__DATA EXCERPTS__.
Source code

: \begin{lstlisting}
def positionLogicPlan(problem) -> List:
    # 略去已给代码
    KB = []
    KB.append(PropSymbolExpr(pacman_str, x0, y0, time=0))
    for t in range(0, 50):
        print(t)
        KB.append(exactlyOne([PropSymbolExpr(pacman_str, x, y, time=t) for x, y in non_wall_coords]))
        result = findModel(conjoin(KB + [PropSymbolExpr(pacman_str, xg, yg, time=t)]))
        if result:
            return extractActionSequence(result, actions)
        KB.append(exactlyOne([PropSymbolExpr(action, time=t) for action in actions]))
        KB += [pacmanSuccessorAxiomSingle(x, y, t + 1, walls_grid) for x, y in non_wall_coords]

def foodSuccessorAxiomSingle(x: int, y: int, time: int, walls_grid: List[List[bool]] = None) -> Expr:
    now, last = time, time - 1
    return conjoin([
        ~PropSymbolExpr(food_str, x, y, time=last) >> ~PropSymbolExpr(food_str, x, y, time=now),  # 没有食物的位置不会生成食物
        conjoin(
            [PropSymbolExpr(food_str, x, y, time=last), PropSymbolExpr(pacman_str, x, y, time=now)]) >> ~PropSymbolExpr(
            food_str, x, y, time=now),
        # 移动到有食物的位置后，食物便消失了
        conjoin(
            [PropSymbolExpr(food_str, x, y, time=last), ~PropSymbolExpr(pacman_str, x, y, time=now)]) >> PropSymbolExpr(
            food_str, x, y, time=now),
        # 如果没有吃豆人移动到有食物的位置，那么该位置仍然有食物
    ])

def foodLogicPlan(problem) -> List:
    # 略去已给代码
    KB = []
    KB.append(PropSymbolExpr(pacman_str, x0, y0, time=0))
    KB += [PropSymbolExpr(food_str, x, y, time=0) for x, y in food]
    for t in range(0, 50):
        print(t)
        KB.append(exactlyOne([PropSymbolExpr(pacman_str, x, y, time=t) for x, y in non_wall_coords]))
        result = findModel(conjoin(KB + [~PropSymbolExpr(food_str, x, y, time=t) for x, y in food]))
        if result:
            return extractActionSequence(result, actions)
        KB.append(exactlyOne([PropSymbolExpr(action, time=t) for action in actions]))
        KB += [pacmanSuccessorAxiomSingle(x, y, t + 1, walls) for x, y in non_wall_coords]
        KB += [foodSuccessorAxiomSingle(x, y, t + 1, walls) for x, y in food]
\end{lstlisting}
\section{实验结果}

__EXERCISE PROMPT__.
Search the records for the word "last" and return every line that holds it.

__SOLVED PROBLEM__.
    now, last = time, time - 1
        ~PropSymbolExpr(food_str, x, y, time=last) >> ~PropSymbolExpr(food_str, x, y, time=now),  # 没有食物的位置不会生成食物
            [PropSymbolExpr(food_str, x, y, time=last), PropSymbolExpr(pacman_str, x, y, time=now)]) >> ~PropSymbolExpr(
            [PropSymbolExpr(food_str, x, y, time=last), ~PropSymbolExpr(pacman_str, x, y, time=now)]) >> PropSymbolExpr(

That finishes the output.